The COPPE then monitors and tracks programmes through to closure, providing Programme Delivery
Board, and EB if significant enough, with advice on project and business decisions, including potentially
the cancellation of individual projects if business case changes or risk appraisals (both updated regularly)
indicate this to be appropriate. If cancelled prior to successful completion, such projects are fully
disclosed in the annual accounts. The Tracking Vehicles Through the Trade (TV3T) project cancellation
has been so disclosed in the current year accounts. Tier 1 and 2 projects have their business cases
considered and budgets approved, together with monthly progress reporting and monitoring by DfT and
MFSG Boards.
Shared Services Arrangements
Since April 2007 the DVLA Finance, Payroll and HR transactional support functions have been provided
by the Shared Service Centre based in Swansea. Responsibility for the governance of the centre and line
responsibility for SSC management passed directly to the DfT Director General for Resources in October
2008. Each organisation has its own control responsibility and IA processes for those internal elements of
the transaction streams that remain outside the SSC and each Accounting Officer has individual
responsibility to ensure that the two sets of controls provide an environment of overall appropriate control
for their own organisation.
The DfT Shared Services Director has provided three Assurance Reports during the year on the internal
controls operating at the SSC. These present an improved position during the year and, at the year end, a
position has been achieved where the internal controls over transactions have reached acceptable levels.

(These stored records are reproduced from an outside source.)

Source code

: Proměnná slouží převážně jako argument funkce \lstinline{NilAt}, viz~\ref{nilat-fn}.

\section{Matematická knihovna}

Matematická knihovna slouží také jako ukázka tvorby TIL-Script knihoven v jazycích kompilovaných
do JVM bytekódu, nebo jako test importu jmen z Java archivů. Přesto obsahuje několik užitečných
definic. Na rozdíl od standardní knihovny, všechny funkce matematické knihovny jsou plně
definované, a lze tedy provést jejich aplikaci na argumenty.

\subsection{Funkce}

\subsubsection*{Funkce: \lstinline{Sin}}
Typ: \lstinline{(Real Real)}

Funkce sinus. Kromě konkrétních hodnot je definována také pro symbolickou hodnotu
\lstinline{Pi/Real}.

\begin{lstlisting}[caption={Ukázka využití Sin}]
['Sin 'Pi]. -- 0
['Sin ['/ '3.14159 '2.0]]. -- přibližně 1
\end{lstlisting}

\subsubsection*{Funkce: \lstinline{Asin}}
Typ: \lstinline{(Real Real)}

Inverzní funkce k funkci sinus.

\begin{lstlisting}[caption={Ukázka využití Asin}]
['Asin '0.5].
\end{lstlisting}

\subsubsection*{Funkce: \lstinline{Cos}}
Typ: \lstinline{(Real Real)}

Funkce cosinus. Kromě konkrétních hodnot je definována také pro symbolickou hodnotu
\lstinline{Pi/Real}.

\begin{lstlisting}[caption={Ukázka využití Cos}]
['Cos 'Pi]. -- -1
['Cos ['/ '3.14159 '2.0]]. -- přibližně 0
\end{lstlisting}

Any control weaknesses within the SSC systems during the year were compensated for by additional
DVLA controls and have had no direct material impact on the financial transactions and the accuracy of
reporting for year-end accounts production. DVLA and DfT Internal Audit have undertaken assurance
work on the operation of business unit and SSC elements respectively of the controls in operation so that
DVLA has been able to form a view on the effectiveness of the control regime overall.
The action plan to improve SSC financial controls agreed in 2008 has now been substantially delivered.
It became apparent during the year that specific reconciliations (mainly in respect of payroll transactions)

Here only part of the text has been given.